Pimentel diz que STF prejudicou equilíbrio do INSS e empregos

14/04/2009 - 20:04  

O ministro da Previdência Social, José Pimentel, criticou a decisão do Supremo Tribunal Federal (STF) que declarou inconstitucional, em outubro 2006, a lei que considerava extinto o contrato de trabalho do empregado no ato de sua aposentadoria (Lei 9528/97).

"Nossa preocupação é com a geração de mais empregos nesse momento de crise. Os empregados das empresas que pagam os melhores salários estão se aposentando e continuando no trabalho", disse o ministro nesta terça-feira em audiência pública na Comissão de Seguridade Social e Família.

De acordo com levantamento do Ministério da Previdência já há mais de 76 mil empregados aposentados trabalhando nas 300 maiores empresas do Pais com amparo na decisão do STF. "Esses trabalhadores estão impedindo a geração de novos postos de trabalho", afirmou Pimentel.

Benefícios
A maioria desses trabalhadores, segundo Pimentel, recebem mensalmente aposentadoria equivalente ao teto do Instituto Nacional do Seguro Social (INSS). Além disso, acumulam o salário normal do emprego, a previdência complementar, mais os 8% do Fundo de Garantia por Tempo de Serviço (FGTS), que, ao contrário dos demais empregados na ativa, podem sacar mês a mês.

Na avaliação do ministro, a decisão do Supremo provocou uma corrida às aposentadorias, neutralizando os esforços do governo para adiar o pedido do benefício para aumentar o tempo de contribuição e reduzir o tempo que o segurado fica na dependência do INSS e, com isso, equilibrar as contas da Previdência.

Pimentel afirmou que o entendimento do STF provocou a queda nos últimos dois anos da idade média dos trabalhadores ao se aposentar. Em 1999 - ano que foi criado o fator previdenciário para incentivar o adiamento da aposentadoria - essa média estava em 51,7 anos. Depois começou a subir, chegou a ultrapassar os 54 anos, mas caiu no ano passado para 53,2 anos.

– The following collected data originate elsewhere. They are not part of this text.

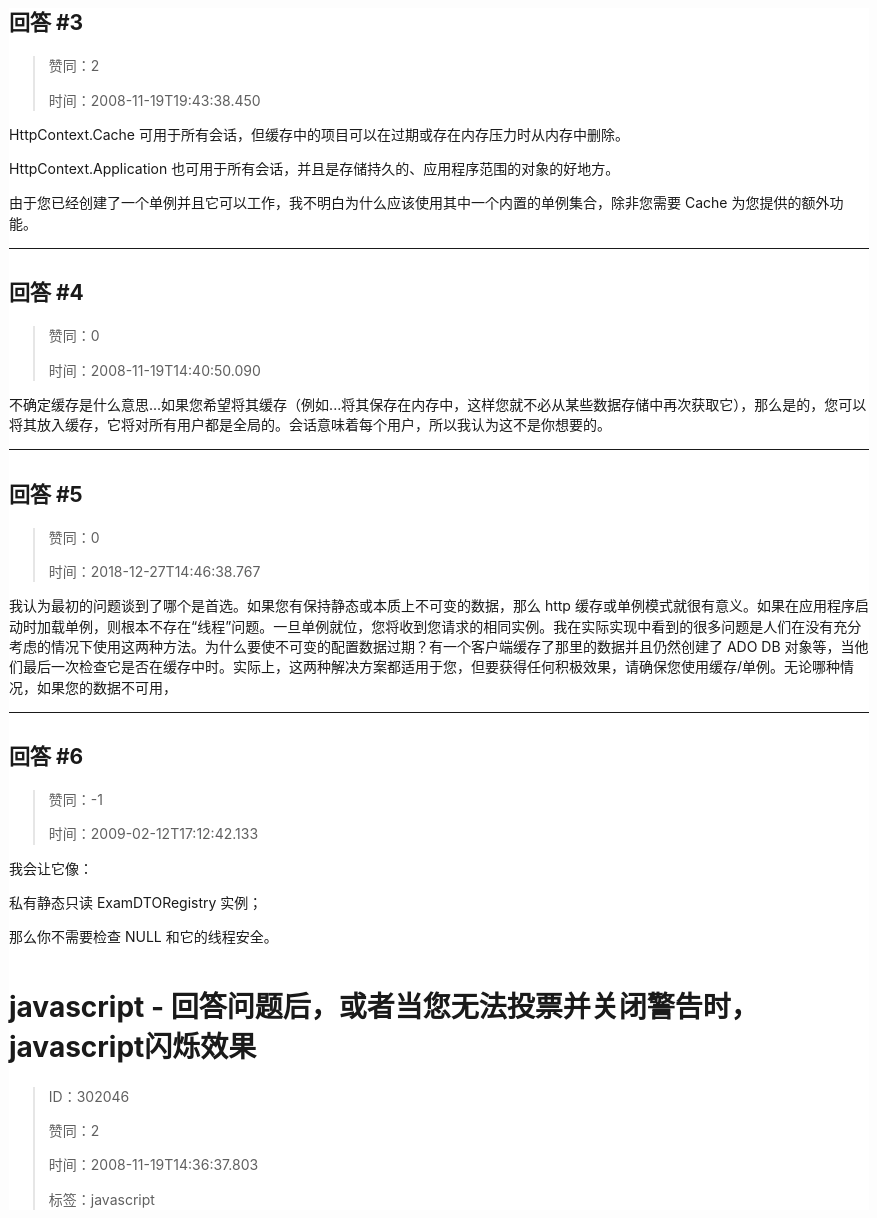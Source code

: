 ## 回答 #3

> 赞同：2
> 
> 时间：2008-11-19T19:43:38.450

HttpContext.Cache 可用于所有会话，但缓存中的项目可以在过期或存在内存压力时从内存中删除。

HttpContext.Application 也可用于所有会话，并且是存储持久的、应用程序范围的对象的好地方。

由于您已经创建了一个单例并且它可以工作，我不明白为什么应该使用其中一个内置的单例集合，除非您需要 Cache 为您提供的额外功能。

* * *

## 回答 #4

> 赞同：0
> 
> 时间：2008-11-19T14:40:50.090

不确定缓存是什么意思...如果您希望将其缓存（例如...将其保存在内存中，这样您就不必从某些数据存储中再次获取它），那么是的，您可以将其放入缓存，它将对所有用户都是全局的。会话意味着每个用户，所以我认为这不是你想要的。

* * *

## 回答 #5

> 赞同：0
> 
> 时间：2018-12-27T14:46:38.767

我认为最初的问题谈到了哪个是首选。如果您有保持静态或本质上不可变的数据，那么 http 缓存或单例模式就很有意义。如果在应用程序启动时加载单例，则根本不存在“线程”问题。一旦单例就位，您将收到您请求的相同实例。我在实际实现中看到的很多问题是人们在没有充分考虑的情况下使用这两种方法。为什么要使不可变的配置数据过期？有一个客户端缓存了那里的数据并且仍然创建了 ADO DB 对象等，当他们最后一次检查它是否在缓存中时。实际上，这两种解决方案都适用于您，但要获得任何积极效果，请确保您使用缓存/单例。无论哪种情况，如果您的数据不可用，

* * *

## 回答 #6

> 赞同：-1
> 
> 时间：2009-02-12T17:12:42.133

我会让它像：

私有静态只读 ExamDTORegistry 实例；

那么你不需要检查 NULL 和它的线程安全。

# javascript - 回答问题后，或者当您无法投票并关闭警告时，javascript闪烁效果

> ID：302046
> 
> 赞同：2
> 
> 时间：2008-11-19T14:36:37.803
> 
> 标签：javascript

"Nossa preocupação maior é com a sustentabilidade do sistema", disse. O ministro da Previdência afirmou que é preciso analisar a possibilidade de uma emenda constitucional para definir que a aposentadoria implica o fim do vínculo de emprego.

Ônus da demissão
O Tribunal Superior Trabalho (TST) entendia que, ao se aposentar, o trabalhador colocava fim na sua relação de trabalho. As empresas não precisavam recolher a multa de 40% sobre o saldo do FGTS, nem pagar outras verbas rescisórias da demissão sem justa causa.

O STF, ao contrariar o TST, deu aos trabalhadores esses direitos se a empresa decidisse não continuar com o empregado após a aposentadoria. Na prática, para evitar ônus com a demissão, as empresas têm preferido continuar com esses empregados, em vez de contratar outros.